> Exercise description
Among the entries, find the lines with the string "folder" and report them.

•••

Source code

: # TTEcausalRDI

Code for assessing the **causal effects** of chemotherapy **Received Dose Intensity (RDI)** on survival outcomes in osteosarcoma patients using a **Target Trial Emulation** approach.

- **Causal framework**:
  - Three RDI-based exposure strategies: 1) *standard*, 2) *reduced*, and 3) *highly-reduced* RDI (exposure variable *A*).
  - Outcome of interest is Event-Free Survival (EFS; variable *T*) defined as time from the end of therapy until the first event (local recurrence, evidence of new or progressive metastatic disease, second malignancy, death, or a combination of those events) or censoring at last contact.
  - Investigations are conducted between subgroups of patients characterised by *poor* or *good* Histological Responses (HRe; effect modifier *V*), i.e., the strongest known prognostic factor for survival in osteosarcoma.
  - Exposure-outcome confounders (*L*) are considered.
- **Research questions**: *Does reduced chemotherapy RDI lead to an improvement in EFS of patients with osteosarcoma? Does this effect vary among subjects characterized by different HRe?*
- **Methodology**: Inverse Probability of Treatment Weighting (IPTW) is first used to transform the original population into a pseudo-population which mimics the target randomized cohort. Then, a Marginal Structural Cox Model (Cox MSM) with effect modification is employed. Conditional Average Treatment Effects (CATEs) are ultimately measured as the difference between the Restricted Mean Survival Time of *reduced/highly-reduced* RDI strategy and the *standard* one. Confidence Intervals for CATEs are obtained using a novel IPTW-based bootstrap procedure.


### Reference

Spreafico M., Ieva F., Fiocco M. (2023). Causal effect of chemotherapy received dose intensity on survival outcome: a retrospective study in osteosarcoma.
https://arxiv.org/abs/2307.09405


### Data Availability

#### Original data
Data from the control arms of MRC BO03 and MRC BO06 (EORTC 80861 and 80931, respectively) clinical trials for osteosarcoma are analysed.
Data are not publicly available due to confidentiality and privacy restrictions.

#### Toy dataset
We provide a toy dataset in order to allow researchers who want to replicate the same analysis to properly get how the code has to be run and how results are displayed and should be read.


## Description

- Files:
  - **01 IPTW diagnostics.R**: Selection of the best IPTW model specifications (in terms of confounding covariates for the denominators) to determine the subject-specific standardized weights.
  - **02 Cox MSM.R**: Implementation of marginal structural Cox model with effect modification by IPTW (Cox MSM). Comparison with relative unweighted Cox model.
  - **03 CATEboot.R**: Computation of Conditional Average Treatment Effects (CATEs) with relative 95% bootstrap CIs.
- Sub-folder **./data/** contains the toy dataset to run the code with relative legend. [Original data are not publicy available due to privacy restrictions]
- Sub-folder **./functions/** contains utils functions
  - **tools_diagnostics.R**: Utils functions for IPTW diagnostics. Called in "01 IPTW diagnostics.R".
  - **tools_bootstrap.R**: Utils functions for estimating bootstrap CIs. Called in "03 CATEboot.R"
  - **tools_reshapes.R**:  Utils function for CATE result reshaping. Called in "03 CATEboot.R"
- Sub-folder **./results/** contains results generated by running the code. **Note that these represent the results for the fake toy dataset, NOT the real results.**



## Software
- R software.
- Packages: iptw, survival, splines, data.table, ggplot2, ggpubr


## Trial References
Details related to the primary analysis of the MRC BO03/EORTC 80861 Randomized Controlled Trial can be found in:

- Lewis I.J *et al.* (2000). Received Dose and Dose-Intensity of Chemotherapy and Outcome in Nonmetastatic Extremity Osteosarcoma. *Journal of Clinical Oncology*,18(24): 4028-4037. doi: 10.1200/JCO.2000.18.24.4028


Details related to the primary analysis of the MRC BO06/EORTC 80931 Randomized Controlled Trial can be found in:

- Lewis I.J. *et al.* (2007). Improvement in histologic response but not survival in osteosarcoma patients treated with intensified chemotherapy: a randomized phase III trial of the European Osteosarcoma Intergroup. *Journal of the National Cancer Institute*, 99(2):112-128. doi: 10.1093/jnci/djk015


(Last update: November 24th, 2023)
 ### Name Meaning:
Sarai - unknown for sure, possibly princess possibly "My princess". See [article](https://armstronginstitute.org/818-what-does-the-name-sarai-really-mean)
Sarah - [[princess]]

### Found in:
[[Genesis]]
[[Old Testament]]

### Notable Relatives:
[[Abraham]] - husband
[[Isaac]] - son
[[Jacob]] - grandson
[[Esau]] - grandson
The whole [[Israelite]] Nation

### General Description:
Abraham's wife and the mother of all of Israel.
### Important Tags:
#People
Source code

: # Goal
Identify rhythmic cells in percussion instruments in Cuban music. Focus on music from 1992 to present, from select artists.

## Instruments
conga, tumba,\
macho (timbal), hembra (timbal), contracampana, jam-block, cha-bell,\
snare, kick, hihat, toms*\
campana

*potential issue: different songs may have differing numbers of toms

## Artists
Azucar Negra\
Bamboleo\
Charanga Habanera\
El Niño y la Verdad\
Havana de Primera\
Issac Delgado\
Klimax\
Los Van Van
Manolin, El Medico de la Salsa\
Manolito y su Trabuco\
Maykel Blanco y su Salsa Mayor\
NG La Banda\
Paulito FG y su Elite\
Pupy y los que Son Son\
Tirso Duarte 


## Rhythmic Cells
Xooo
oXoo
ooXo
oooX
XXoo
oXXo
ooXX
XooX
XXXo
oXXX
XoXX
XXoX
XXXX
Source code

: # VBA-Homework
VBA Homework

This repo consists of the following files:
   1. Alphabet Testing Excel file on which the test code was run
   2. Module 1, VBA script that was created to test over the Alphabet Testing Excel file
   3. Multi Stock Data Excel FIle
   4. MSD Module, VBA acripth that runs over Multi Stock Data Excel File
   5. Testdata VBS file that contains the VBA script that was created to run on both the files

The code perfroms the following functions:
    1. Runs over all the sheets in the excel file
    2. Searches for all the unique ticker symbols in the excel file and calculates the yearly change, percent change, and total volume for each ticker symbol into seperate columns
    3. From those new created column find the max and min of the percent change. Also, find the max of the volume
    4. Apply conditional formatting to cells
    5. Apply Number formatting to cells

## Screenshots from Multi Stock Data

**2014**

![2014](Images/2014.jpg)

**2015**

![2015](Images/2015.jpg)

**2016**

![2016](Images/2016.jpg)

•••

> Solution to this exercise
- Sub-folder **./data/** contains the toy dataset to run the code with relative legend. [Original data are not publicy available due to privacy restrictions]
- Sub-folder **./functions/** contains utils functions
- Sub-folder **./results/** contains results generated by running the code. **Note that these represent the results for the fake toy dataset, NOT the real results.**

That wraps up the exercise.